> **The problem**
Which lines come from the start of the records through the line that holds "and resource consumption."? Write them out word for word.

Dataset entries
+===+

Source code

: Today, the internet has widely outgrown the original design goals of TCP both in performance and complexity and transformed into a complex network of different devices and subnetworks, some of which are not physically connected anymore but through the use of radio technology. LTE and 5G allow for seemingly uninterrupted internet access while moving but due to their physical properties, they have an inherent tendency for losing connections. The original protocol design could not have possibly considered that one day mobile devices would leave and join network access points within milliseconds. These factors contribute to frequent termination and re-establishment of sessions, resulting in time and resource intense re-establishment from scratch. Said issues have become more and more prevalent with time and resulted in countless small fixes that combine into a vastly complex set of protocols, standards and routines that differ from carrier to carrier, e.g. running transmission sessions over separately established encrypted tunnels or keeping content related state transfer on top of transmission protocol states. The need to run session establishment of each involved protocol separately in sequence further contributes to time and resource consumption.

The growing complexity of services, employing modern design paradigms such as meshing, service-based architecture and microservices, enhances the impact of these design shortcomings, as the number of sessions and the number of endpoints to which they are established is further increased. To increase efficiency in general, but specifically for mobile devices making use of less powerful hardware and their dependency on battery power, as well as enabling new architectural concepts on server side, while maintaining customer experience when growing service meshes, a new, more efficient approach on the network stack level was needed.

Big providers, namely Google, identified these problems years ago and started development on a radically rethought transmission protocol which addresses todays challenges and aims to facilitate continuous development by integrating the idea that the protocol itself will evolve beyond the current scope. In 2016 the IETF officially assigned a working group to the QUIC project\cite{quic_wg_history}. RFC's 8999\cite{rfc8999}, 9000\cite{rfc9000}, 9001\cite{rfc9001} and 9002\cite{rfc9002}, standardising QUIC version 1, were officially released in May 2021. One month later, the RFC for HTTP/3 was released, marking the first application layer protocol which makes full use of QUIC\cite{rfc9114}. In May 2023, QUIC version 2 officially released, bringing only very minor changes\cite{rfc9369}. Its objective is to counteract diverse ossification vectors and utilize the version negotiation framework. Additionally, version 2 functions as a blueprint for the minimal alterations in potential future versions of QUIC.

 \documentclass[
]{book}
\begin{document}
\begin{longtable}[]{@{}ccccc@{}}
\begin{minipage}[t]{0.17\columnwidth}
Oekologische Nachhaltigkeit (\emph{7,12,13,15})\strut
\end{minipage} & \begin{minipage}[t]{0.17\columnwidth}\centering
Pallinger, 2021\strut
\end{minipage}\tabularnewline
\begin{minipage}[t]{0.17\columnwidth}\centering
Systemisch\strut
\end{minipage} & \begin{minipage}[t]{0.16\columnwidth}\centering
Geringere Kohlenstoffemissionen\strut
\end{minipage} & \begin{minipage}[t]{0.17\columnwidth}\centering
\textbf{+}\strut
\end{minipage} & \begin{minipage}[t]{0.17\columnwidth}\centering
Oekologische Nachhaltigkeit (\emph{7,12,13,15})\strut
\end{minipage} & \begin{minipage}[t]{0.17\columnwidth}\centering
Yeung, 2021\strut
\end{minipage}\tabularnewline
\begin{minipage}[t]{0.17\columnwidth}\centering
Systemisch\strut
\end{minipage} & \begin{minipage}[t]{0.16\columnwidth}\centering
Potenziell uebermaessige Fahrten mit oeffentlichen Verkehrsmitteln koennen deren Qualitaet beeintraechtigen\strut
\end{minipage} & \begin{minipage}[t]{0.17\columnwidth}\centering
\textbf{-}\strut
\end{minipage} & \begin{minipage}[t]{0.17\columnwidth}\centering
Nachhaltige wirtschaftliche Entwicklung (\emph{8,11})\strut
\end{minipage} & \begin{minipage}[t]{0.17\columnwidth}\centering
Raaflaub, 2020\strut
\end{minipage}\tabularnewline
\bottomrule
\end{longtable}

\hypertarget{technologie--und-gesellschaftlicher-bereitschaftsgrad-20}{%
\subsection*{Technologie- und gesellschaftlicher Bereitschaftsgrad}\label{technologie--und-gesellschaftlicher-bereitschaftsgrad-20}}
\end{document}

+===+

> **Answer space**
Source code

: Today, the internet has widely outgrown the original design goals of TCP both in performance and complexity and transformed into a complex network of different devices and subnetworks, some of which are not physically connected anymore but through the use of radio technology. LTE and 5G allow for seemingly uninterrupted internet access while moving but due to their physical properties, they have an inherent tendency for losing connections. The original protocol design could not have possibly considered that one day mobile devices would leave and join network access points within milliseconds. These factors contribute to frequent termination and re-establishment of sessions, resulting in time and resource intense re-establishment from scratch. Said issues have become more and more prevalent with time and resulted in countless small fixes that combine into a vastly complex set of protocols, standards and routines that differ from carrier to carrier, e.g. running transmission sessions over separately established encrypted tunnels or keeping content related state transfer on top of transmission protocol states. The need to run session establishment of each involved protocol separately in sequence further contributes to time and resource consumption.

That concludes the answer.